Anima Adjepong: What do you call a white woman with one black eye? Alternate readings of bruises on women rugby players
Conventionally, women, especially middle class white women, are expected to fit within a paradigm of heterosexual femininity that renders them meek and mild mannered. Bruises are a visible mark of a departure from norms of white heterosexual femininity. This paper explores the ways that bruises are legible on different women’s bodies. Using data from in-depth interviews with women’s rugby players, I ask players about their bruises and how they experience these bruises outside of a sports context. How do they interact with strangers and intimates who see their bruises? When players display their bruises, depending on how they fit into the discourse of passive heterosexual white femininity, they simultaneously challenge the idea that women’s injuries are a result of domestic violence and reproduce the idea that white women’s injuries are the result of violence perpetrated against them.
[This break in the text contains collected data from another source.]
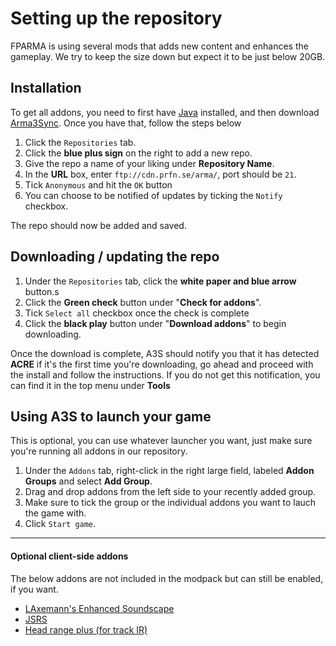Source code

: # Setting up the repository

FPARMA is using several mods that adds new content and enhances the gameplay. We try to keep the size down but expect it to be just below 20GB.



## Installation
To get all addons, you need to first have [Java](https://www.java.com/sv/download/) installed, and then download [Arma3Sync](http://www.armaholic.com/page.php?id=22199). Once you have that, follow the steps below

1. Click the `Repositories` tab.
2. Click the **blue plus sign** on the right to add a new repo.
3. Give the repo a name of your liking under **Repository Name**.
4. In the **URL** box, enter `ftp://cdn.prfn.se/arma/`, port should be `21`.
5. Tick `Anonymous` and hit the `OK` button
6. You can choose to be notified of updates by ticking the `Notify` checkbox.

The repo should now be added and saved.

## Downloading / updating the repo
1. Under the `Repositories` tab, click the **white paper and blue arrow** button.s
2. Click the **Green check** button under "**Check for addons**".
3. Tick `Select all` checkbox once the check is complete
4. Click the **black play** button under "**Download addons**" to begin downloading.

Once the download is complete, A3S should notify you that it has detected **ACRE** if it's the first time you're downloading, go ahead and proceed with the install and follow the instructions. If you do not get this notification, you can find it in the top menu under **Tools**


## Using A3S to launch your game
This is optional, you can use whatever launcher you want, just make sure you're running all addons in our repository.

1. Under the `Addons` tab, right-click in the right large field, labeled **Addon Groups** and select **Add Group**.
2. Drag and drop addons from the left side to your recently added group.
3. Make sure to tick the group or the individual addons you want to lauch the game with.
4. Click `Start game`.

---

#### Optional client-side addons
The below addons are not included in the modpack but can still be enabled, if you want.

- [LAxemann's Enhanced Soundscape](http://www.armaholic.com/page.php?id=26780)
- [JSRS](http://www.armaholic.com/page.php?id=27827)
- [Head range plus (for track IR)](http://www.armaholic.com/page.php?id=23438)
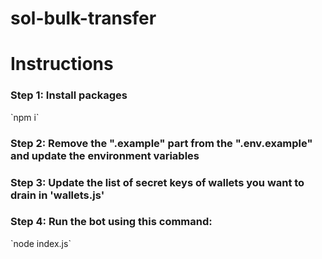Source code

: # sol-bulk-transfer

<h1>Instructions</h1>

<h3>Step 1: Install packages</h3>
`npm i`

<h3>Step 2: Remove the ".example" part from the ".env.example" and update the environment variables</h3>

<h3>Step 3: Update the list of secret keys of wallets you want to drain in 'wallets.js'</h3>

<h3>Step 4: Run the bot using this command: </h3>
`node index.js`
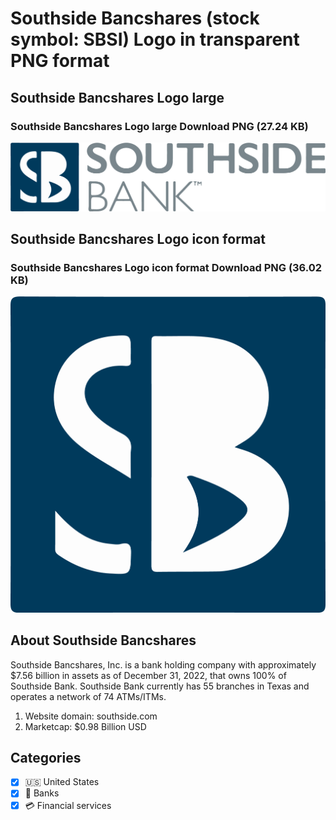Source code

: # Southside Bancshares (stock symbol: SBSI) Logo in transparent PNG format

## Southside Bancshares Logo large

### Southside Bancshares Logo large Download PNG (27.24 KB)

![Southside Bancshares Logo large Download PNG (27.24 KB)](/img/orig/SBSI_BIG-765d1161.png)

## Southside Bancshares Logo icon format

### Southside Bancshares Logo icon format Download PNG (36.02 KB)

![Southside Bancshares Logo icon format Download PNG (36.02 KB)](/img/orig/SBSI-8cdcadbe.png)

## About Southside Bancshares

Southside Bancshares, Inc. is a bank holding company with approximately $7.56 billion in assets as of December 31, 2022, that owns 100% of Southside Bank. Southside Bank currently has 55 branches in Texas and operates a network of 74 ATMs/ITMs.

1. Website domain: southside.com
2. Marketcap: $0.98 Billion USD


## Categories
- [x] 🇺🇸 United States
- [x] 🏦 Banks
- [x] 💳 Financial services

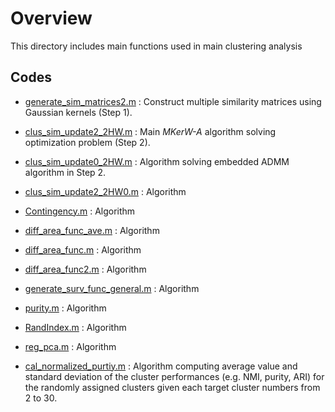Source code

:
# Overview

This directory includes main functions used in main clustering analysis

## Codes

- [generate_sim_matrices2.m](https://github.com/ishspsy/MKerW-A/blob/master/Main_functions/generate_sim_matrices2.m)
: Construct multiple similarity matrices using Gaussian kernels (Step 1).

- [clus_sim_update2_2HW.m](https://github.com/ishspsy/MKerW-A/blob/master/Main_functions/clus_sim_update2_2HW.m)
: Main *MKerW-A* algorithm solving optimization problem (Step 2).

- [clus_sim_update0_2HW.m](https://github.com/ishspsy/MKerW-A/blob/master/Main_functions/clus_sim_update0_2HW.m)
: Algorithm solving embedded ADMM algorithm in Step 2.

- [clus_sim_update2_2HW0.m](https://github.com/ishspsy/MKerW-A/blob/master/Main_functions/clus_sim_update2_2HW0.m)
: Algorithm 

- [Contingency.m](https://github.com/ishspsy/MKerW-A/blob/master/Main_functions/Contingency.m)
: Algorithm 

- [diff_area_func_ave.m](https://github.com/ishspsy/MKerW-A/blob/master/Main_functions/diff_area_func_ave.m)
: Algorithm 

- [diff_area_func.m](https://github.com/ishspsy/MKerW-A/blob/master/Main_functions/diff_area_func.m)
: Algorithm 

- [diff_area_func2.m](https://github.com/ishspsy/MKerW-A/blob/master/Main_functions/diff_area_func2.m)
: Algorithm 

- [generate_surv_func_general.m](https://github.com/ishspsy/MKerW-A/blob/master/Main_functions/generate_surv_func_general.m)
: Algorithm 

- [purity.m](https://github.com/ishspsy/MKerW-A/blob/master/Main_functions/purity.m)
: Algorithm 

- [RandIndex.m](https://github.com/ishspsy/MKerW-A/blob/master/Main_functions/RandIndex.m)
: Algorithm 

- [reg_pca.m](https://github.com/ishspsy/MKerW-A/blob/master/Main_functions/reg_pca.m)
: Algorithm 

- [cal_normalized_purtiy.m](https://github.com/ishspsy/MKerW-A/blob/master/Main_functions/cal_normalized_purtiy.m)
: Algorithm computing average value and standard deviation of the cluster performances (e.g. NMI, purity, ARI)
for the randomly assigned clusters given each target cluster numbers from 2 to 30.





	


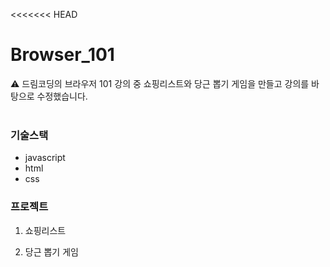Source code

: <<<<<<< HEAD
# Browser_101

⚠️ 드림코딩의 브라우저 101 강의 중 쇼핑리스트와 당근 뽑기 게임을 만들고 강의를 바탕으로 수정했습니다.
<br /><br />

### 기술스택
+ javascript
+ html
+ css


### 프로젝트
1. 쇼핑리스트

2. 당근 뽑기 게임
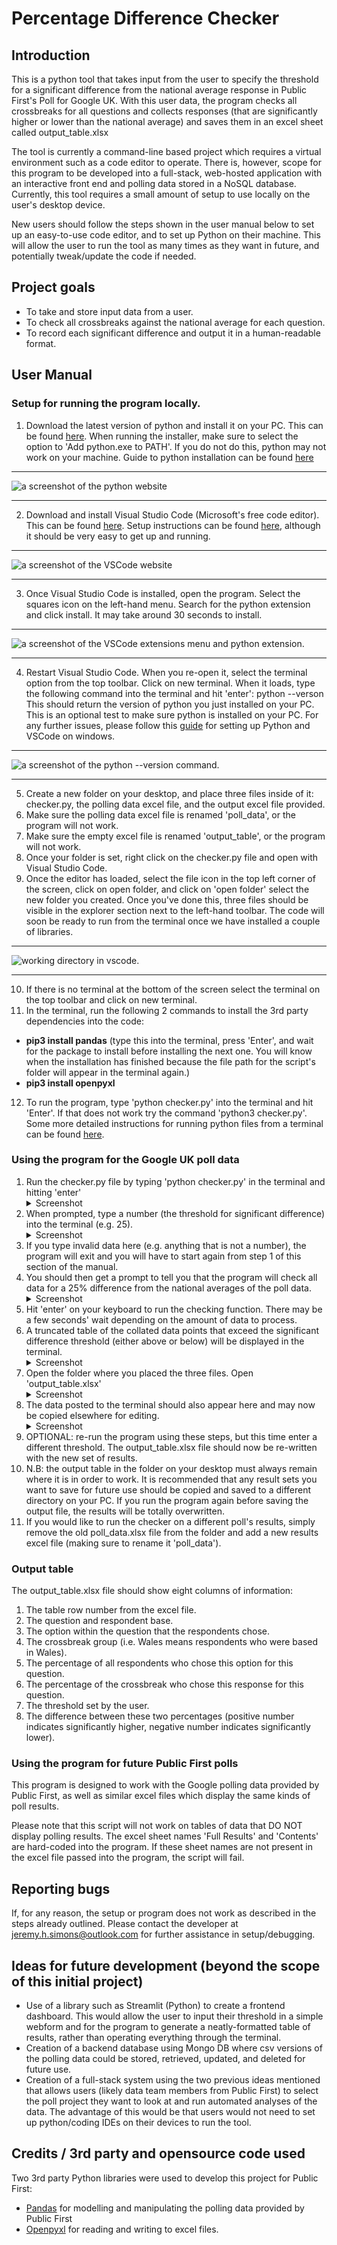 # Percentage Difference Checker

## Introduction
This is a python tool that takes input from the user to specify the threshold for a significant difference from the national average response in Public First's Poll for Google UK. With this user data, the program checks all crossbreaks for all questions and collects responses (that are significantly higher or lower than the national average) and saves them in an excel sheet called output_table.xlsx

The tool is currently a command-line based project which requires a virtual environment such as a code editor to operate. There is, however, scope for this program to be developed into a full-stack, web-hosted application with an interactive front end and polling data stored in a NoSQL database. Currently, this tool requires a small amount of setup to use locally on the user's desktop device.

New users should follow the steps shown in the user manual below to set up an easy-to-use code editor, and to set up Python on their machine. This will allow the user to run the tool as many times as they want in future, and potentially tweak/update the code if needed.

## Project goals

* To take and store input data from a user.
* To check all crossbreaks against the national average for each question.
* To record each significant difference and output it in a human-readable format.

## User Manual

### Setup for running the program locally.

1. Download the latest version of python and install it on your PC. This can be found [here](https://www.python.org/downloads/). When running the installer, make sure to select the option to 'Add python.exe to PATH'. If you do not do this, python may not work on your machine. Guide to python installation can be found [here](https://www.onmsft.com/how-to/how-to-download-and-install-python/)


<hr>

<img src="docs/python-site.png" alt="a screenshot of the python website">

<hr>



2. Download and install Visual Studio Code (Microsoft's free code editor). This can be found [here](https://code.visualstudio.com/). Setup instructions can be found [here](https://code.visualstudio.com/docs/setup/windows), although it should be very easy to get up and running. 


<hr>

<img src="docs/vscode-site.png" alt="a screenshot of the VSCode website">

<hr>



3. Once Visual Studio Code is installed, open the program. Select the squares icon on the left-hand menu. Search for the python extension and click install. It may take around 30 seconds to install.


<hr>

<img src="docs/python-extension.png" alt="a screenshot of the VSCode extensions menu and python extension.">

<hr>



4. Restart Visual Studio Code. When you re-open it, select the terminal option from the top toolbar. Click on new terminal. When it loads, type the following command into the terminal and hit 'enter': python --verson
This should return the version of python you just installed on your PC. This is an optional test to make sure python is installed on your PC. For any further issues, please follow this [guide](https://www.youtube.com/watch?v=9o4gDQvVkLU) for setting up Python and VSCode on windows.


<hr>

<img src="docs/python-version.png" alt="a screenshot of the python --version command.">

<hr>



5. Create a new folder on your desktop, and place three files inside of it: checker.py, the polling data excel file, and the output excel file provided.
6. Make sure the polling data excel file is renamed 'poll_data', or the program will not work.
7. Make sure the empty excel file is renamed 'output_table', or the program will not work.
8. Once your folder is set, right click on the checker.py file and open with Visual Studio Code.
9. Once the editor has loaded, select the file icon in the top left corner of the screen, click on open folder, and click on 'open folder' select the new folder you created. Once you've done this, three files should be visible in the explorer section next to the left-hand toolbar. The code will soon be ready to run from the terminal once we have installed a couple of libraries.


<hr>

<img src="docs/folder-in-vscode.png" alt="working directory in vscode.">

<hr>



10. If there is no terminal at the bottom of the screen select the terminal on the top toolbar and click on new terminal.
11. In the terminal, run the following 2 commands to install the 3rd party dependencies into the code: 
- <strong>pip3 install pandas</strong> (type this into the terminal, press 'Enter', and wait for the package to install before installing the next one. You will know when the installation has finished because the file path for the script's folder will appear in the terminal again.)
- <strong>pip3 install openpyxl</strong>
12. To run the program, type 'python checker.py' into the terminal and hit 'Enter'. If that does not work try the command 'python3 checker.py'. Some more detailed instructions for running python files from a terminal can be found [here](https://learn.microsoft.com/en-us/windows/python/beginners).

### Using the program for the Google UK poll data

1. Run the checker.py file by typing 'python checker.py' in the terminal and hitting 'enter'
    <details>
        <summary>Screenshot</summary>
        <img src="docs/user-instructions-1.png" alt="the checker.py command in the terminal">
    </details>
2. When prompted, type a number (the threshold for significant difference) into the terminal (e.g. 25).
    <details>
        <summary>Screenshot</summary>
        <img src="docs/user-instructions-2.png" alt="the user input in the terminal">
    </details>
3. If you type invalid data here (e.g. anything that is not a number), the program will exit and you will have to start again from step 1 of this section of the manual.
4. You should then get a prompt to tell you that the program will check all data for a 25% difference from the national averages of the poll data.
    <details>
        <summary>Screenshot</summary>
        <img src="docs/user-instructions-3.png" alt="the prompt to confirm user input in the terminal">
    </details>
5. Hit 'enter' on your keyboard to run the checking function. There may be a few seconds' wait depending on the amount of data to process.
6. A truncated table of the collated data points that exceed the significant difference threshold (either above or below) will be displayed in the terminal.
    <details>
        <summary>Screenshot</summary>
        <img src="docs/user-instructions-4.png" alt="the program's results displayed in the terminal">
    </details>
7. Open the folder where you placed the three files. Open 'output_table.xlsx'
    <details>
        <summary>Screenshot</summary>
        <img src="docs/user-instructions-5.png" alt="the folder containing the output excel file.">
    </details>
8. The data posted to the terminal should also appear here and may now be copied elsewhere for editing.
    <details>
        <summary>Screenshot</summary>
        <img src="docs/user-instructions-6.png" alt="the output excel sheet with data filled in.">
    </details>
9. OPTIONAL: re-run the program using these steps, but this time enter a different threshold. The output_table.xlsx file should now be re-written with the new set of results.
10. N.B: the output table in the folder on your desktop must always remain where it is in order to work. It is recommended that any result sets you want to save for future use should be copied and saved to a different directory on your PC. If you run the program again before saving the output file, the results will be totally overwritten.
11. If you would like to run the checker on a different poll's results, simply remove the old poll_data.xlsx file from the folder and add a new results excel file (making sure to rename it 'poll_data').

### Output table
The output_table.xlsx file should show eight columns of information:

1. The table row number from the excel file.
2. The question and respondent base.
3. The option within the question that the respondents chose.
4. The crossbreak group (i.e. Wales means respondents who were based in Wales).
5. The percentage of all respondents who chose this option for this question.
6. The percentage of the crossbreak who chose this response for this question.
7. The threshold set by the user.
8. The difference between these two percentages (positive number indicates significantly higher, negative number indicates significantly lower).

### Using the program for future Public First polls

This program is designed to work with the Google polling data provided by Public First, as well as similar excel files which display the same kinds of poll results.

Please note that this script will not work on tables of data that DO NOT display polling results. The excel sheet names 'Full Results' and 'Contents' are hard-coded into the program. If these sheet names are not present in the excel file passed into the program, the script will fail.

## Reporting bugs

If, for any reason, the setup or program does not work as described in the steps already outlined. Please contact the developer at jeremy.h.simons@outlook.com for further assistance in setup/debugging.

## Ideas for future development (beyond the scope of this initial project)

* Use of a library such as Streamlit (Python) to create a frontend dashboard. This would allow the user to input their threshold in a simple webform and for the program to generate a neatly-formatted table of results, rather than operating everything through the terminal.
* Creation of a backend database using Mongo DB where csv versions of the polling data could be stored, retrieved, updated, and deleted for future use.
* Creation of a full-stack system using the two previous ideas mentioned that allows users (likely data team members from Public First) to select the poll project they want to look at and run automated analyses of the data. The advantage of this would be that users would not need to set up python/coding IDEs on their devices to run the tool.

## Credits / 3rd party and opensource code used
Two 3rd party Python libraries were used to develop this project for Public First:
* [Pandas](https://pandas.pydata.org/) for modelling and manipulating the polling data provided by Public First
* [Openpyxl](https://openpyxl.readthedocs.io/en/stable/) for reading and writing to excel files.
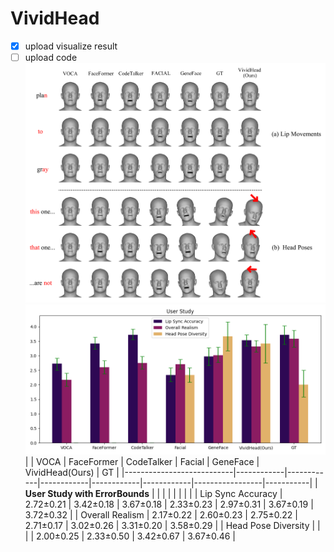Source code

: # VividHead
- [x] upload visualize result
- [ ] upload code
![替代文本](./form.jpg)
![替代文本](./userStudy_errorBounds.png)
|                           | VOCA       | FaceFormer | CodeTalker | Facial     | GeneFace   | VividHead(Ours) | GT        |
|---------------------------|------------|------------|------------|------------|------------|-----------------|-----------|
| **User Study with ErrorBounds** |            |            |            |            |            |                 |           |
| Lip Sync Accuracy         | 2.72±0.21    | 3.42±0.18   | 3.67±0.18   | 2.33±0.23    | 2.97±0.31    | 3.67±0.19         | 3.72±0.32   |
| Overall Realism           | 2.17±0.22    | 2.60±0.23   | 2.75±0.22    | 2.71±0.17   | 3.02±0.26    | 3.31±0.20         | 3.58±0.29   |
| Head Pose Diversity       |    |     |     | 2.00±0.25    | 2.33±0.50    | 3.42±0.67         | 3.67±0.46   |
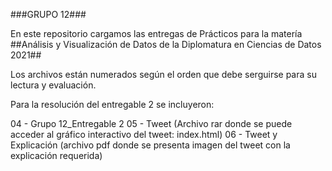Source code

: ###GRUPO 12###

En este repositorio cargamos las entregas de Prácticos para la matería ##Análisis y Visualización de Datos de la Diplomatura en Ciencias de Datos 2021##

Los archivos están numerados según el orden que debe serguirse para su lectura y evaluación.

Para la resolución del entregable 2 se incluyeron:

04 - Grupo 12_Entregable 2
05 - Tweet (Archivo rar donde se puede acceder al gráfico interactivo del tweet: index.html)
06 - Tweet y Explicación (archivo pdf donde se presenta imagen del tweet con la explicación requerida)
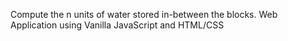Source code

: Compute the n units of water stored in-between the blocks. 
Web Application using Vanilla JavaScript and HTML/CSS

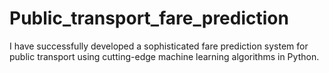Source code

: # Public_transport_fare_prediction
I have successfully developed a sophisticated fare prediction system for public transport using cutting-edge machine learning algorithms in Python.
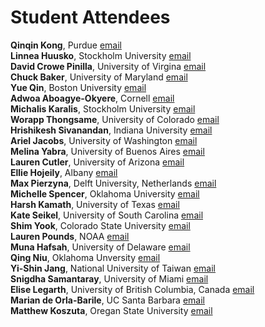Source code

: # Student Attendees

**Qinqin Kong**, Purdue                 [email](mailto:kong97@purdue.edu)	\
**Linnea Huusko**, Stockholm University [email](mailto:linnea.huusko@misu.su.se)		 \
**David Crowe Pinilla**, University of Virgina [email](mailto:dac8ba@virginia.edu)	 \
**Chuck Baker**, University of Maryland [email](mailto:torcha98@umd.edu)	\
**Yue Qin**, Boston University [email](mailto:yueqin@bu.edu)	 \
**Adwoa Aboagye-Okyere**, Cornell [email](mailto:Aboagye-Okyere)	 \
**Michalis Karalis**, Stockholm University [email](mailto:michail.karalis@misu.su.se)	 \
**Worapp Thongsame**, University of Colorado [email](mailto:woth2709@colorado.edu)		 \
**Hrishikesh Sivanandan**, Indiana University [email](mailto:hrishikeshsivanandan@gmail.com)	 \
**Ariel Jacobs**, University of Washington   [email](mailto:amjacobs@uw.edu)	 \
**Melina Yabra**, University of Buenos Aires [email](mailto:myabra@smn.gob.ar)	 \
**Lauren Cutler**, University of Arizona [email](mailto:laurencutler@arizona.edu) \
**Ellie Hojeily**, Albany [email](mailto:ehojeily@albany.edu) \
**Max Pierzyna**, Delft University, Netherlands [email](mailto:m.pierzyna@tudelft.nl)	 \
**Michelle Spencer**, Oklahoma University [email](mailto:michelle.r.spencer@ou.edu)	 \
**Harsh Kamath**, University of Texas [email](mailto:kamath.harsh@utexas.edu)	\
**Kate Seikel**, University of South Carolina [email](mailto:kseikel@email.sc.edu)	 \
**Shim Yook**, Colorado State University [email](mailto:simchan.yook@colostate.edu)	 \
**Lauren Pounds**, NOAA [email](mailto:lauren.pounds@noaa.gov)	 \
**Muna Hafsah**, University of Delaware  [email](mailto:mhafsah@udel.edu)\
**Qing Niu**, Oklahoma Unversity [email](mailto:qingniu@ou.edu)	 \
**Yi-Shin Jang**, National University of Taiwan [email](mailto:D08229003@ntu.edu.tw)	\
**Snigdha Samantaray**, University of Miami [email](mailto:sxs3853@miami.edu)	 \
**Elise Legarth**, University of British Columbia, Canada [email](mailto:elegarth@eoas.ubc.ca)	 \
**Marian de Orla-Barile**, UC Santa Barbara [email](mailto:mariandeorla-barile@ucsb.edu) \
**Matthew Koszuta**, Oregan State University [email](mailto:koszutam@oregonstate.edu)

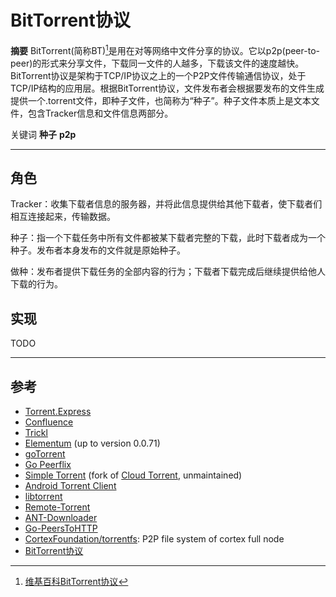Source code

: # BitTorrent协议

**摘要**    BitTorrent(简称BT)[^1]是用在对等网络中文件分享的协议。它以p2p(peer-to-peer)的形式来分享文件，下载同一文件的人越多，下载该文件的速度越快。BitTorrent协议是架构于TCP/IP协议之上的一个P2P文件传输通信协议，处于TCP/IP结构的应用层。根据BitTorrent协议，文件发布者会根据要发布的文件生成提供一个.torrent文件，即种子文件，也简称为“种子”。种子文件本质上是文本文件，包含Tracker信息和文件信息两部分。

关键词    **种子** **p2p**

---



## 角色

Tracker：收集下载者信息的服务器，并将此信息提供给其他下载者，使下载者们相互连接起来，传输数据。

种子：指一个下载任务中所有文件都被某下载者完整的下载，此时下载者成为一个种子。发布者本身发布的文件就是原始种子。

做种：发布者提供下载任务的全部内容的行为；下载者下载完成后继续提供给他人下载的行为。



## 实现

TODO



---

## 参考

[^1]: [维基百科BitTorrent协议](https://zh.wikipedia.org/wiki/BitTorrent_(%E5%8D%8F%E8%AE%AE))

 * [Torrent.Express](https://torrent.express/)
 * [Confluence](https://github.com/anacrolix/confluence)
 * [Trickl](https://github.com/arranlomas/Trickl)
 * [Elementum](http://elementum.surge.sh/) (up to version 0.0.71)
 * [goTorrent](https://github.com/deranjer/goTorrent)
 * [Go Peerflix](https://github.com/Sioro-Neoku/go-peerflix)
 * [Simple Torrent](https://github.com/boypt/simple-torrent) (fork of [Cloud Torrent](https://github.com/jpillora/cloud-torrent), unmaintained)
 * [Android Torrent Client](https://gitlab.com/axet/android-torrent-client)
 * [libtorrent](https://gitlab.com/axet/libtorrent)
 * [Remote-Torrent](https://github.com/BruceWangNo1/remote-torrent)
 * [ANT-Downloader](https://github.com/anatasluo/ant)
 * [Go-PeersToHTTP](https://github.com/WinPooh32/peerstohttp)
 * [CortexFoundation/torrentfs](https://github.com/CortexFoundation/torrentfs): P2P file system of cortex full node
 * [BitTorrent协议](https://github.com/xipfs/IPFS-Internals/blob/master/ebook/03.5.md)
The different ways bruises are legible on women’s bodies are imbued with racial and class stereotypes about the women who sport bruises. I employ an intersectional analysis to examine how white women who play rugby reproduce and challenge ideas about violence and femininity, and allow for a rethinking of the functions of white privilege
Letisha Brown: Through the Looking Glass: Sexual Violence, Body Image and Eating Behaviors in Black Women
This essay critically assess the research related to sexual violence, distorted body image, and disordered eating behaviors among Black women. While sociological research dedicated to the linkages between sexual abuse and eating behaviors among women is limited in general, it is especially sparse in regards to Black women. Using a Black feminist approach that utilized fictional representations—Toni Morrison’s The Bluest Eye—as well as autobiographies—Stephanie Covington’s Not All Black Girls Know How to Eat—in conjunction with scholarly research this essay makes the case that there is a growing need for research that pays close attention to these processes among Black women. A 2009 study conducted by Goree and colleagues revealed that African American, and low-income women, both Black and White, were at a higher risk to the development of and persistence in bulimic behaviors. This quantitative study, as well as the literature reviewed in this essay point to a need for qualitative research that focuses on mechanisms that lead Black women to bulimia including experiences of sexual violence, racism and discrimination.
Michelle Mott: Pain in Pleasure: Reading Racialized and Gendered Representation and Agency in Rihanna’s “S&M”
In this paper, I suggest that Rihanna’s song and video performance “S&M” is a playful acknowledgement and critique of the ways in which her sexuality gets taken up and portrayed in the processes of commodification of her as a black female pop-star. Using Black feminist theory and critical race theory, I argue that Rihanna’s performance can be read as an attempt to push back against the confines of the racist and misogynistic tropes that render black female sexuality as always and already degenerative and deviant and the historical practices of resistance that some have argued renders black female sexuality nonexistent.